(Dataset extract)

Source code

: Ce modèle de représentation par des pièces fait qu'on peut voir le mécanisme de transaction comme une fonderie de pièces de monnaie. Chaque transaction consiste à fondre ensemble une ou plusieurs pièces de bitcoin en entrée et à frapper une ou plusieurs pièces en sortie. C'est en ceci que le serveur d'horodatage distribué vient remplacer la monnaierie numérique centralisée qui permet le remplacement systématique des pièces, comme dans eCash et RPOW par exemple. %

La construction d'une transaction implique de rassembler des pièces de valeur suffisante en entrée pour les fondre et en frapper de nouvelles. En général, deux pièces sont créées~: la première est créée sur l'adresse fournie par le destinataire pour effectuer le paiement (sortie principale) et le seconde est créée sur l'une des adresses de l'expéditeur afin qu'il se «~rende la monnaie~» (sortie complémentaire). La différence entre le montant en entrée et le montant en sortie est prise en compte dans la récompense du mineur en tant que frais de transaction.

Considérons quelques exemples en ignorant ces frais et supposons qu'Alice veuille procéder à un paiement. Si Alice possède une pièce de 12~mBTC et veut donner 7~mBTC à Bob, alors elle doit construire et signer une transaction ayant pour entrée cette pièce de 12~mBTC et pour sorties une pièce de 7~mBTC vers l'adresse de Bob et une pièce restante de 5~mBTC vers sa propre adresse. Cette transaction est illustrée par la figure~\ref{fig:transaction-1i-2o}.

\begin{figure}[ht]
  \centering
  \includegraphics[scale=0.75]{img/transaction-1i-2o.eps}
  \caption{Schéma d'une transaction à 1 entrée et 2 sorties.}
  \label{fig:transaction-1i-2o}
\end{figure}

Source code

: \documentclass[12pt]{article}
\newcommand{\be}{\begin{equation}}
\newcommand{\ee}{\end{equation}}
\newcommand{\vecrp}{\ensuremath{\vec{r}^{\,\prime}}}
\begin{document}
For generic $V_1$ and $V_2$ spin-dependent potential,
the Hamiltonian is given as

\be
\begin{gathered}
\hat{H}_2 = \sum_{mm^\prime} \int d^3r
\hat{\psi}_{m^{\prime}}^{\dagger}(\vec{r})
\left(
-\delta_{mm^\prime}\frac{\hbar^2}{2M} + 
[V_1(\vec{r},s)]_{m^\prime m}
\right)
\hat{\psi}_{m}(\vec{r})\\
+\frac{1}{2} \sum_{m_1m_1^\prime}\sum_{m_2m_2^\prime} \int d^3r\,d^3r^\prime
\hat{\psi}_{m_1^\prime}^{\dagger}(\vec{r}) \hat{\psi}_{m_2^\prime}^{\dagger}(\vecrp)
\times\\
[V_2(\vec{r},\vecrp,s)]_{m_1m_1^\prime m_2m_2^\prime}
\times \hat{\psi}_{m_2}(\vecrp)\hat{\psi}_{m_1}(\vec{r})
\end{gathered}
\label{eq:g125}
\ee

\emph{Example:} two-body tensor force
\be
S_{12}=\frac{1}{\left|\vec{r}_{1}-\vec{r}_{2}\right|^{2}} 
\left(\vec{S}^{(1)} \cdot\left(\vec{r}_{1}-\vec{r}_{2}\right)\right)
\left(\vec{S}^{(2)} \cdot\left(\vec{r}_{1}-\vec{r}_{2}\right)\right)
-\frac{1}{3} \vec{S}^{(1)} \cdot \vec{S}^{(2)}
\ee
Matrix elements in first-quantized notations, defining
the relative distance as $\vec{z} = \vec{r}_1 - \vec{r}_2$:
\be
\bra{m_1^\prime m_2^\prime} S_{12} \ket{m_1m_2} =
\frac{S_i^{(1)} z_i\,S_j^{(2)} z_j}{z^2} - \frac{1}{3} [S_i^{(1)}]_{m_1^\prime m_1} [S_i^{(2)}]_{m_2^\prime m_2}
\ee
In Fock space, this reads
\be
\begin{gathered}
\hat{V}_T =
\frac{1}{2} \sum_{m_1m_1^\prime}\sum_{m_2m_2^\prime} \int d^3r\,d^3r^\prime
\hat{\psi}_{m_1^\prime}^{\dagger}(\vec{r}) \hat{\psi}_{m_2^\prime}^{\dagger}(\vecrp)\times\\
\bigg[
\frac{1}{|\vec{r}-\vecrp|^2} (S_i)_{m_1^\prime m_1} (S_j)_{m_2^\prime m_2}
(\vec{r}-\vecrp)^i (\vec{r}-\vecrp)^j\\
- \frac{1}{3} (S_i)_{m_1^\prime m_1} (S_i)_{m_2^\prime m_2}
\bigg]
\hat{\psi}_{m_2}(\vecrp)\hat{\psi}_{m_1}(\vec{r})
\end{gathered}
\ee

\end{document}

(What the exercise asks) The entries are to be repeated exactly, with nothing altered.

(Result of the exercise)
Source code

: Ce modèle de représentation par des pièces fait qu'on peut voir le mécanisme de transaction comme une fonderie de pièces de monnaie. Chaque transaction consiste à fondre ensemble une ou plusieurs pièces de bitcoin en entrée et à frapper une ou plusieurs pièces en sortie. C'est en ceci que le serveur d'horodatage distribué vient remplacer la monnaierie numérique centralisée qui permet le remplacement systématique des pièces, comme dans eCash et RPOW par exemple. %

La construction d'une transaction implique de rassembler des pièces de valeur suffisante en entrée pour les fondre et en frapper de nouvelles. En général, deux pièces sont créées~: la première est créée sur l'adresse fournie par le destinataire pour effectuer le paiement (sortie principale) et le seconde est créée sur l'une des adresses de l'expéditeur afin qu'il se «~rende la monnaie~» (sortie complémentaire). La différence entre le montant en entrée et le montant en sortie est prise en compte dans la récompense du mineur en tant que frais de transaction.

Considérons quelques exemples en ignorant ces frais et supposons qu'Alice veuille procéder à un paiement. Si Alice possède une pièce de 12~mBTC et veut donner 7~mBTC à Bob, alors elle doit construire et signer une transaction ayant pour entrée cette pièce de 12~mBTC et pour sorties une pièce de 7~mBTC vers l'adresse de Bob et une pièce restante de 5~mBTC vers sa propre adresse. Cette transaction est illustrée par la figure~\ref{fig:transaction-1i-2o}.

\begin{figure}[ht]
  \centering
  \includegraphics[scale=0.75]{img/transaction-1i-2o.eps}
  \caption{Schéma d'une transaction à 1 entrée et 2 sorties.}
  \label{fig:transaction-1i-2o}
\end{figure}

Source code

: \documentclass[12pt]{article}
\newcommand{\be}{\begin{equation}}
\newcommand{\ee}{\end{equation}}
\newcommand{\vecrp}{\ensuremath{\vec{r}^{\,\prime}}}
\begin{document}
For generic $V_1$ and $V_2$ spin-dependent potential,
the Hamiltonian is given as

\be
\begin{gathered}
\hat{H}_2 = \sum_{mm^\prime} \int d^3r
\hat{\psi}_{m^{\prime}}^{\dagger}(\vec{r})
\left(
-\delta_{mm^\prime}\frac{\hbar^2}{2M} + 
[V_1(\vec{r},s)]_{m^\prime m}
\right)
\hat{\psi}_{m}(\vec{r})\\
+\frac{1}{2} \sum_{m_1m_1^\prime}\sum_{m_2m_2^\prime} \int d^3r\,d^3r^\prime
\hat{\psi}_{m_1^\prime}^{\dagger}(\vec{r}) \hat{\psi}_{m_2^\prime}^{\dagger}(\vecrp)
\times\\
[V_2(\vec{r},\vecrp,s)]_{m_1m_1^\prime m_2m_2^\prime}
\times \hat{\psi}_{m_2}(\vecrp)\hat{\psi}_{m_1}(\vec{r})
\end{gathered}
\label{eq:g125}
\ee

\emph{Example:} two-body tensor force
\be
S_{12}=\frac{1}{\left|\vec{r}_{1}-\vec{r}_{2}\right|^{2}} 
\left(\vec{S}^{(1)} \cdot\left(\vec{r}_{1}-\vec{r}_{2}\right)\right)
\left(\vec{S}^{(2)} \cdot\left(\vec{r}_{1}-\vec{r}_{2}\right)\right)
-\frac{1}{3} \vec{S}^{(1)} \cdot \vec{S}^{(2)}
\ee
Matrix elements in first-quantized notations, defining
the relative distance as $\vec{z} = \vec{r}_1 - \vec{r}_2$:
\be
\bra{m_1^\prime m_2^\prime} S_{12} \ket{m_1m_2} =
\frac{S_i^{(1)} z_i\,S_j^{(2)} z_j}{z^2} - \frac{1}{3} [S_i^{(1)}]_{m_1^\prime m_1} [S_i^{(2)}]_{m_2^\prime m_2}
\ee
In Fock space, this reads
\be
\begin{gathered}
\hat{V}_T =
\frac{1}{2} \sum_{m_1m_1^\prime}\sum_{m_2m_2^\prime} \int d^3r\,d^3r^\prime
\hat{\psi}_{m_1^\prime}^{\dagger}(\vec{r}) \hat{\psi}_{m_2^\prime}^{\dagger}(\vecrp)\times\\
\bigg[
\frac{1}{|\vec{r}-\vecrp|^2} (S_i)_{m_1^\prime m_1} (S_j)_{m_2^\prime m_2}
(\vec{r}-\vecrp)^i (\vec{r}-\vecrp)^j\\
- \frac{1}{3} (S_i)_{m_1^\prime m_1} (S_i)_{m_2^\prime m_2}
\bigg]
\hat{\psi}_{m_2}(\vecrp)\hat{\psi}_{m_1}(\vec{r})
\end{gathered}
\ee

\end{document}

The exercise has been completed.